These changes introduce CI-specific build modes to Jenkins pipeline orchestration. BuildDockerImage.groovy adds a MODE variable set to "build_for_ci" and implements a new updateCIImageTag() function to manage CI image tags via git commits. L0_MergeRequest.groovy extends job launching capability with an onlyBuildImage parameter and new helper function to support focused Docker image builds with tag updates.

Changes

Cohort / File(s) Summary
CI Build Mode Configuration
jenkins/BuildDockerImage.groovy
Introduces MODE variable hard-coded to "build_for_ci" and GITHUB_CREDENTIALS_ID initialization. Adds updateCIImageTag() function that computes CI image tags from imageKeyToTag, updates jenkins/current_image_tags.properties, and performs signed commits with pushes to user fork.
CI Mode Pipeline Stage Management
jenkins/BuildDockerImage.groovy
Implements CI mode conditional logic filtering build configs to CI-related entries, adds "Update CI Image Tag" stage execution, conditionally skips artifact upload stage, and gates stages (Wait for Build Jobs Complete, Sanity Check, Register NGC Images) to skip in CI mode.
CI Image Tagging Logic
jenkins/BuildDockerImage.groovy
Extends Docker build steps to use config.stageName for CI image tagging in CI mode, enabling dependent images to be tagged into imageKeyToTag using CI stage identifiers.
Job Launching Extensions
jenkins/L0_MergeRequest.groovy
Extends launchJob() signature with optional onlyBuildImage parameter. Adds launchStages conditional logic to prune stage graph when onlyBuildImage is true, executing only Build-Docker-Images and Release Check stages.
CI Build Stage Helper
jenkins/L0_MergeRequest.groovy
Introduces launchBuildDockerImagesAndUpdateImageTags() helper function that delegates to launchStages with onlyBuildImage semantics. Adds new "Build Docker Images and update Image Tags" pipeline stage wired to run early in Preparation when applicable.

Sequence Diagram

sequenceDiagram
    participant Jenkins as Jenkins Pipeline
    participant BuildDocker as BuildDockerImage
    participant GitRepo as Git Repository
    participant Props as current_image_tags.properties

    Jenkins->>BuildDocker: MODE = "build_for_ci"
    Jenkins->>BuildDocker: Build Docker image (CI mode)
    BuildDocker->>BuildDocker: Tag dependent images to imageKeyToTag
    Jenkins->>BuildDocker: launchJob with onlyBuildImage=true
    BuildDocker->>BuildDocker: updateCIImageTag()
    BuildDocker->>BuildDocker: Compute four CI image tags from imageKeyToTag
    BuildDocker->>Props: Read current lines for four specific keys
    BuildDocker->>Props: Replace with new CI tags
    BuildDocker->>GitRepo: Commit changes (signed, with Signed-off-by)
    BuildDocker->>GitRepo: Push to user fork on current branch
    GitRepo-->>Jenkins: Update complete

Estimated code review effort

🎯 3 (Moderate) | ⏱️ ~20 minutes

  • Git operations logic: The updateCIImageTag() function performs signed commits and git operations with Signed-off-by metadata extraction from latest commitβ€”verify correct commit message handling and authentication.
  • CI mode conditional logic: Multiple conditional branches filtering configs, skipping stages, and using CI stage names require careful tracing of all code paths affected by MODE variable.
  • Function signature extension: Verify onlyBuildImage parameter threading through launchJob and launchStages doesn't introduce unintended side effects on existing callers.

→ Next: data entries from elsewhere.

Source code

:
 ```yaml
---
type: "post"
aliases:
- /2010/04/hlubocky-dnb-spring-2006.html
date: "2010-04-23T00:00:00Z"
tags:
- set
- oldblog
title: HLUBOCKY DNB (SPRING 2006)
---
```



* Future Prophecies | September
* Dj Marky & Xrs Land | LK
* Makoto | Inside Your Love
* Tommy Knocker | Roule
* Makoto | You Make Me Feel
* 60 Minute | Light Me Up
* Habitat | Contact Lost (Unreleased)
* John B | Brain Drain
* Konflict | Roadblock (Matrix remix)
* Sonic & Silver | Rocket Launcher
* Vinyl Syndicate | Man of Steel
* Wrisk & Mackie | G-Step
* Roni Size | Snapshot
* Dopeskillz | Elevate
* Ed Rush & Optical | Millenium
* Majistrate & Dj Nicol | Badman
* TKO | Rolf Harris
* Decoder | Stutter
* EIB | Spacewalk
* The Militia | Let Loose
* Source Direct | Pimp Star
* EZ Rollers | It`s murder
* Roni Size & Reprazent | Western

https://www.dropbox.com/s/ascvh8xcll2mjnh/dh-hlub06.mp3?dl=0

Pre-merge checks and finishing touches

❌ Failed checks (1 warning, 1 inconclusive)
Check name Status Explanation Resolution
Description check ⚠️ Warning The PR description is entirely composed of the template with no concrete implementation details, change summary, test cases, or completed checklist items provided. Replace template sections with actual content: add a concrete Description of the changes, list Test Coverage details, and complete the PR Checklist items. Reference the raw_summary for details about CI-specific image building, tagging updates, and mode handling.
Title check ❓ Inconclusive The title 'Test build image' is vague and generic, lacking specificity about the actual changes made to the codebase. Follow the repository template: [TICKET][type] Summary. For example: [TRTLLM-1234][feat] Add CI-specific image build and tagging pipeline, or use @coderabbitai title for auto-generation.
βœ… Passed checks (1 passed)
Check name Status Explanation
Docstring Coverage βœ… Passed No functions found in the changed files to evaluate docstring coverage. Skipping docstring coverage check.
✨ Finishing touches
πŸ§ͺ Generate unit tests (beta)
  • [ ] Create PR with unit tests
  • [ ] Post copyable unit tests in a comment

[!TIP]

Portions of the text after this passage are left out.